Density matrix, change of basis, I don't understand the basics

[Matterwave]

$\alpha$ and $\beta$ are not completely arbitrary if the matrix is to be unitary. For the matrix to be unitary at all, you have the condition on their square modulus, which reduces the degrees of freedom to 3. The point being that the 4-degrees-of-freedom matrix is not unitary without this condition. However, if the matrix is unitary, then it is also special unitary and you need to add the overall phase to get a general unitary matrix.

I see what you mean. So to clarify for my own sake, the matrix I wrote down can ONLY be used to specify a SU(2) matrix, and not a U(2) one because it is either SU(2) (given $|\alpha|^2+|\beta|^2=1$) or not unitary at all (if the previous condition is violated), am I right?

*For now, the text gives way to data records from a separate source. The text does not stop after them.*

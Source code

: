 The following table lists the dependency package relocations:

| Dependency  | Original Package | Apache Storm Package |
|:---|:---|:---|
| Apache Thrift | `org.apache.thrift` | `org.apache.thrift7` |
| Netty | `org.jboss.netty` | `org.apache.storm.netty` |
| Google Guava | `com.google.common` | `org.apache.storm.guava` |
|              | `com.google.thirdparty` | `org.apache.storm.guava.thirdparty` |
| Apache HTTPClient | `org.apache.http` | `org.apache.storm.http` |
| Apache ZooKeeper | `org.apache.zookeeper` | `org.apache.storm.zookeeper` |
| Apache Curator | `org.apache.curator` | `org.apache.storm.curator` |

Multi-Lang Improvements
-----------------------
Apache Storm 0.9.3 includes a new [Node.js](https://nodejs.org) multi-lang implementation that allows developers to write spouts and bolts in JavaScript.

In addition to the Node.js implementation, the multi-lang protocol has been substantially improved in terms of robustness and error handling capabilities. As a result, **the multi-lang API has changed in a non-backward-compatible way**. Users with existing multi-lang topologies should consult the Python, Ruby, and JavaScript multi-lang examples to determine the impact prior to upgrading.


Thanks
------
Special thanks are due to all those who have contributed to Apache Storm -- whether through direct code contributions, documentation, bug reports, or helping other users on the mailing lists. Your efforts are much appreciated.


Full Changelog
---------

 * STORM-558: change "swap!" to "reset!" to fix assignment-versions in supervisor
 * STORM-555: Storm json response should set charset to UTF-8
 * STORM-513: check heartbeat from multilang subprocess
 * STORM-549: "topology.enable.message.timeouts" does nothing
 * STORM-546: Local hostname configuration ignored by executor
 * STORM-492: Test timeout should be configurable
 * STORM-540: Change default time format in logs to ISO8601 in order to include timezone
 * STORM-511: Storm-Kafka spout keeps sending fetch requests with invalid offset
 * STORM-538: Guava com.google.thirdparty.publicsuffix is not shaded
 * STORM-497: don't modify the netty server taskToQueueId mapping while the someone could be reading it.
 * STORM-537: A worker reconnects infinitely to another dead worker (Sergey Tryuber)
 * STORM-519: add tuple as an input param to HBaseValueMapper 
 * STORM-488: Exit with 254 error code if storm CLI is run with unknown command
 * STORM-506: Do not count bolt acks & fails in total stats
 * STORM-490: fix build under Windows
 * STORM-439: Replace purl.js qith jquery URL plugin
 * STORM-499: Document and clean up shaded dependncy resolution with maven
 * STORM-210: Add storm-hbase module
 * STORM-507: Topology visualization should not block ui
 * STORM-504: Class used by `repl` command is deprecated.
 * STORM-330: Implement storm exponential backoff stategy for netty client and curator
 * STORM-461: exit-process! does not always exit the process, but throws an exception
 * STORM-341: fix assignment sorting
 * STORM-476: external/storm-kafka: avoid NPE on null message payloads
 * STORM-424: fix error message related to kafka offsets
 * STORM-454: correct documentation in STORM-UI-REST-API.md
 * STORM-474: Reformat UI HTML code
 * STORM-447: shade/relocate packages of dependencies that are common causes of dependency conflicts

A general U(2) matrix has the form of the matrix I wrote down, along with the requirement $|\alpha|^2+|\beta|^2=1$, AND multiplied by an overall phase $e^{i\varphi}$ correct?

 

[Matterwave]

He asked if what I had said meant that simply writing down the general form of a unitary matrix solves the problem. I'm assuming that this was meant to be an argument against my approach, since it clearly doesn't solve the problem. So I explained how and why my approach solves the problem.

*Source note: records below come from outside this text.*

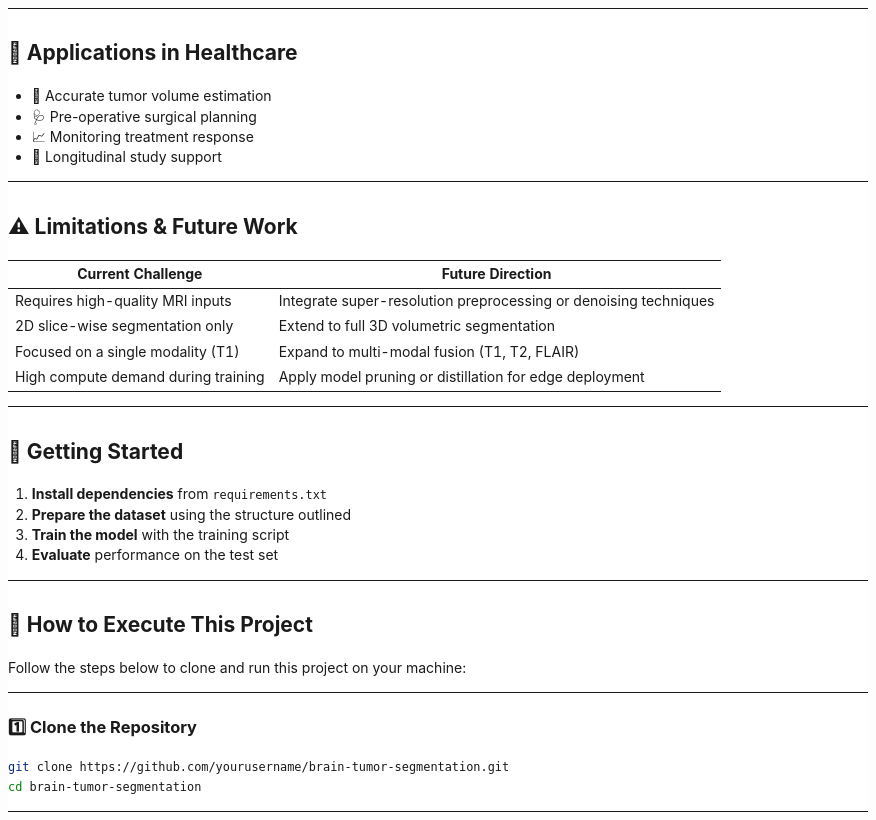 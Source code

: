 </div>

---

## 🧪 Applications in Healthcare

- 🧠 Accurate tumor volume estimation  
- 🩺 Pre-operative surgical planning  
- 📈 Monitoring treatment response  
- 📆 Longitudinal study support  

---

## ⚠️ Limitations & Future Work

<div align="center">

| Current Challenge                      | Future Direction                                                        |
|----------------------------------------|--------------------------------------------------------------------------|
| Requires high-quality MRI inputs       | Integrate super-resolution preprocessing or denoising techniques         |
| 2D slice-wise segmentation only        | Extend to full 3D volumetric segmentation                                |
| Focused on a single modality (T1)      | Expand to multi-modal fusion (T1, T2, FLAIR)                             |
| High compute demand during training    | Apply model pruning or distillation for edge deployment                  |

</div>

---

## 🚀 Getting Started

1. **Install dependencies** from `requirements.txt`  
2. **Prepare the dataset** using the structure outlined  
3. **Train the model** with the training script  
4. **Evaluate** performance on the test set  

---


## 🚀 How to Execute This Project

Follow the steps below to clone and run this project on your machine:

---

### 1️⃣ Clone the Repository

```bash
git clone https://github.com/yourusername/brain-tumor-segmentation.git
cd brain-tumor-segmentation
```

---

I was not really arguing "against" your approach, so to speak. In fact, your approach was the way I was trying to lead fluid in the first place (and also why I wrote in my post #33 such a matrix in the first place, and remarked that the first column was basically $\left|\chi\right>$ and that it was orthogonal to the second column). I was hoping that fluid would realize that such a matrix solves his problem (I could not figure out a way to guide him to that matrix...).

But what I did mean was that such an approach might not be enough for what the question was asking for, since it asked for a "rotation" (otherwise, I would just be giving fluid the answer to his homework problem).

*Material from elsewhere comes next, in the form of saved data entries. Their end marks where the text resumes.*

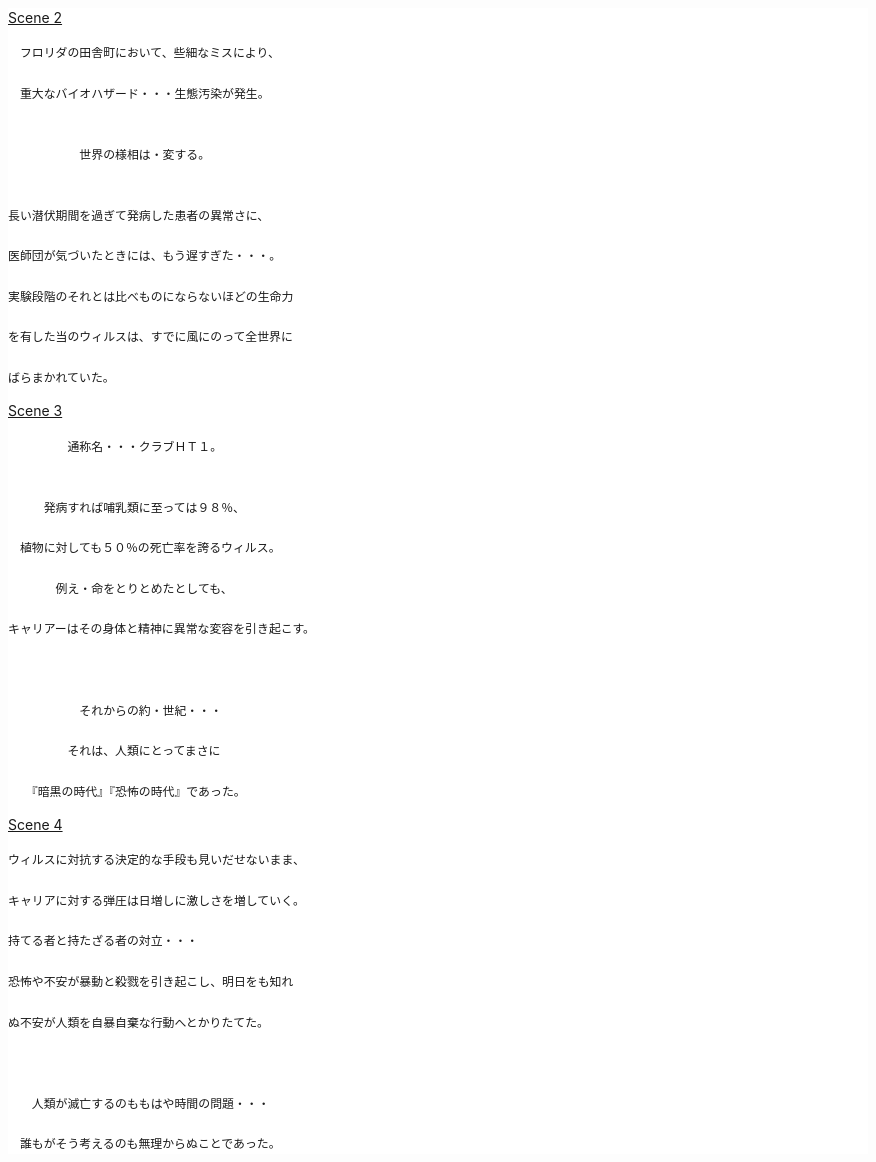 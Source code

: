 [Scene 2](OPEN_2.PNG)

```
　フロリダの田舎町において、些細なミスにより、

　重大なバイオハザード・・・生態汚染が発生。


　　　　　　世界の様相は・変する。


長い潜伏期間を過ぎて発病した患者の異常さに、

医師団が気づいたときには、もう遅すぎた・・・。

実験段階のそれとは比べものにならないほどの生命力

を有した当のウィルスは、すでに風にのって全世界に

ばらまかれていた。
```

[Scene 3](OPEN_3.PNG)

```
　　　　　通称名・・・クラブＨＴ１。


　　　発病すれば哺乳類に至っては９８％、

　植物に対しても５０％の死亡率を誇るウィルス。

　　　　例え・命をとりとめたとしても、

キャリアーはその身体と精神に異常な変容を引き起こす。



　　　　　　それからの約・世紀・・・

　　　　　それは、人類にとってまさに

　　『暗黒の時代』『恐怖の時代』であった。
```

[Scene 4](OPEN_4.PNG)

```
ウィルスに対抗する決定的な手段も見いだせないまま、

キャリアに対する弾圧は日増しに激しさを増していく。

持てる者と持たざる者の対立・・・

恐怖や不安が暴動と殺戮を引き起こし、明日をも知れ

ぬ不安が人類を自暴自棄な行動へとかりたてた。



　　人類が滅亡するのももはや時間の問題・・・

　誰もがそう考えるのも無理からぬことであった。
```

Of course, a "rotation" on 2-component spinor space IS just some matrix in SU(2). But, I thought the question also wanted you to correspond such a rotation with a rotation in real space. I.e. I assumed the question also wanted you to make a correspondence with a matrix (find a matrix) in SO(3) as well.

So I would do everything with your approach, and then construct also the SU(2) matrix $U=\cos(\eta/2)\hat{I}-i\sin(\eta/2)\hat{u}\cdot\vec{\sigma}$ and make a correspondence between the two matrices.

 

[Fredrik]

Of course, a "rotation" on 2-component spinor space IS just some matrix in SU(2).

Right, so maybe the word "rotation" in the problem statement is just telling us to choose that $r$ in post #56 so that the matrix gets the determinant 1.

But, I thought the question also wanted you to correspond such a rotation with a rotation in real space. I.e. I assumed the question also wanted you to make a correspondence with a matrix (find a matrix) in SO(3) as well.

So I would do everything with your approach, and then construct also the SU(2) matrix $U=\cos(\eta/2)\hat{I}-i\sin(\eta/2)\hat{u}\cdot\vec{\sigma}$ and make a correspondence between the two matrices.

Have you found a way to do that (other than the complicated method that I described but didn't carry out)? I haven't, but I haven't really tried yet.

 

[Matterwave]

Right, so maybe the word "rotation" in the problem statement is just telling us to choose that $r$ in post #56 so that the matrix gets the determinant 1.Have you found a way to do that (other than the complicated method that I described but didn't carry out)? I haven't, but I haven't really tried yet.

I mean at the end of that calculation you have a matrix exactly of the form in post #33, so you can make an easy identification with $\alpha,\beta$. Frist we want to construct $U=\cos(\eta/2)\hat{I}-i\sin(\eta/2)\hat{u}\cdot\vec{\sigma}$. We can use spherical coordinates for $\hat{u}$ so that it has components $\hat{u}=(\sin\theta\cos\phi,\sin\theta\sin\phi,\cos\theta)$ where $\theta$ is the azimuthal angle, and $\phi$ is the polar angle.

Thus, assuming I did all the calculations right, the final matrix you get at the end is:

$$U=\begin{pmatrix} \cos(\eta/2)-i\cos(\theta)sin(\eta/2) & -i\sin(\eta/2)\sin(\theta)e^{-i\phi} \\ -i\sin(\eta/2)\sin(\theta)e^{i\phi} & \cos(\eta/2)+i\cos(\theta)\sin(\eta/2)\end{pmatrix}$$

Therefore, we simply make the identifications:

$$\alpha=\cos(\eta/2)-i\cos(\theta)sin(\eta/2),~~\beta= -i\sin(\eta/2)\sin(\theta)e^{-i\phi}$$

So that now we know how a real space rotation given by a rotation of angle $\eta$ around an axis of rotation given by $\theta,\phi$ corresponds to a rotation in spin space from an eigenstate $\left|z_+\right>$ to $\left|\chi\right>$, some arbitrary spin state.